Exercise
Set down the data below exactly; pictures stay out.
• • •
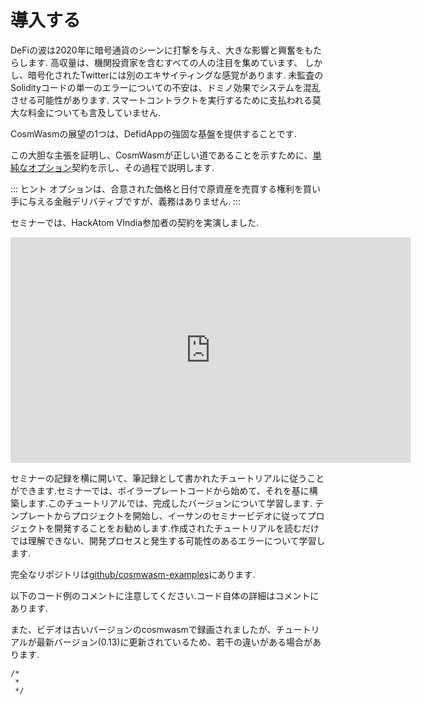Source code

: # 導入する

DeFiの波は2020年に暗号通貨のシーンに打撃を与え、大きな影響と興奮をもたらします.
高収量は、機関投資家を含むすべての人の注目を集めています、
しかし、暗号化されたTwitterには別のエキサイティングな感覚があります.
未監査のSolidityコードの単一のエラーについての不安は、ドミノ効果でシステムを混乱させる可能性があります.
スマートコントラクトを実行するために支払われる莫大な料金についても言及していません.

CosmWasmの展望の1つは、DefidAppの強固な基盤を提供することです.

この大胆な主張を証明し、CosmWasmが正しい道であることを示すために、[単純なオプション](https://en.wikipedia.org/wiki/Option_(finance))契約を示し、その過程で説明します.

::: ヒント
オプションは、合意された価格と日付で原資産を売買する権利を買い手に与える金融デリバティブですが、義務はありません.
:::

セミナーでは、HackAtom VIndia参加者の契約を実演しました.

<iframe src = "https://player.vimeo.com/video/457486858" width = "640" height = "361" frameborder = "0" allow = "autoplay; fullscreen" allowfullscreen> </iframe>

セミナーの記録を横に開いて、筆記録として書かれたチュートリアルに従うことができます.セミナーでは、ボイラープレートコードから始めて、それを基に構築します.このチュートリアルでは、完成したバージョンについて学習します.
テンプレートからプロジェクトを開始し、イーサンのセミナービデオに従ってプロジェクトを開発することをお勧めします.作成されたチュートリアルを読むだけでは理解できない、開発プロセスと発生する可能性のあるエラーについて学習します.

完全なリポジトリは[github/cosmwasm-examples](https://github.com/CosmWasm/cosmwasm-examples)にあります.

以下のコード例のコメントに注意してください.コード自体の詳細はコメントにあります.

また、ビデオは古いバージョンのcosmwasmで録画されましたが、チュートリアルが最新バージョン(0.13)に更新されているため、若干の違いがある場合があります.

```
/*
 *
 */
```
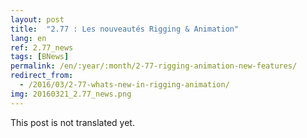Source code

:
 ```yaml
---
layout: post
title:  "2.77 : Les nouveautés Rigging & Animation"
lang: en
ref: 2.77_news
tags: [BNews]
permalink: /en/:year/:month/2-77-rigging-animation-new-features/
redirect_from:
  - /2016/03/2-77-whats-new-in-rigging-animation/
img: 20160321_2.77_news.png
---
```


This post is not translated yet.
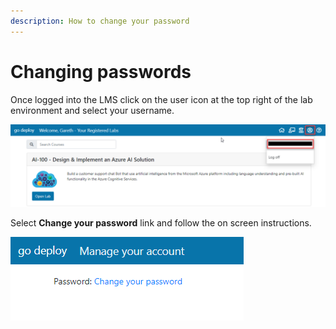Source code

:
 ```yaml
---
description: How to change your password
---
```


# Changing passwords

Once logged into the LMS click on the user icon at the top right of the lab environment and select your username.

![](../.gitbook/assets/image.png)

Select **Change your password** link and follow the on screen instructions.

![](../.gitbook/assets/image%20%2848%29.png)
• • •
Written response
Source code

: # 導入する

DeFiの波は2020年に暗号通貨のシーンに打撃を与え、大きな影響と興奮をもたらします.
高収量は、機関投資家を含むすべての人の注目を集めています、
しかし、暗号化されたTwitterには別のエキサイティングな感覚があります.
未監査のSolidityコードの単一のエラーについての不安は、ドミノ効果でシステムを混乱させる可能性があります.
スマートコントラクトを実行するために支払われる莫大な料金についても言及していません.

CosmWasmの展望の1つは、DefidAppの強固な基盤を提供することです.

この大胆な主張を証明し、CosmWasmが正しい道であることを示すために、[単純なオプション](https://en.wikipedia.org/wiki/Option_(finance))契約を示し、その過程で説明します.

::: ヒント
オプションは、合意された価格と日付で原資産を売買する権利を買い手に与える金融デリバティブですが、義務はありません.
:::

セミナーでは、HackAtom VIndia参加者の契約を実演しました.

<iframe src = "https://player.vimeo.com/video/457486858" width = "640" height = "361" frameborder = "0" allow = "autoplay; fullscreen" allowfullscreen> </iframe>

セミナーの記録を横に開いて、筆記録として書かれたチュートリアルに従うことができます.セミナーでは、ボイラープレートコードから始めて、それを基に構築します.このチュートリアルでは、完成したバージョンについて学習します.
テンプレートからプロジェクトを開始し、イーサンのセミナービデオに従ってプロジェクトを開発することをお勧めします.作成されたチュートリアルを読むだけでは理解できない、開発プロセスと発生する可能性のあるエラーについて学習します.

完全なリポジトリは[github/cosmwasm-examples](https://github.com/CosmWasm/cosmwasm-examples)にあります.

以下のコード例のコメントに注意してください.コード自体の詳細はコメントにあります.

また、ビデオは古いバージョンのcosmwasmで録画されましたが、チュートリアルが最新バージョン(0.13)に更新されているため、若干の違いがある場合があります.

```
/*
 *
 */
```
Source code

:
 ```yaml
---
layout: post
title:  "2.77 : Les nouveautés Rigging & Animation"
lang: en
ref: 2.77_news
tags: [BNews]
permalink: /en/:year/:month/2-77-rigging-animation-new-features/
redirect_from:
  - /2016/03/2-77-whats-new-in-rigging-animation/
img: 20160321_2.77_news.png
---
```


This post is not translated yet.
Source code

:
 ```yaml
---
description: How to change your password
---
```


# Changing passwords

Once logged into the LMS click on the user icon at the top right of the lab environment and select your username.

![](../.gitbook/assets/image.png)

Select **Change your password** link and follow the on screen instructions.

![](../.gitbook/assets/image%20%2848%29.png)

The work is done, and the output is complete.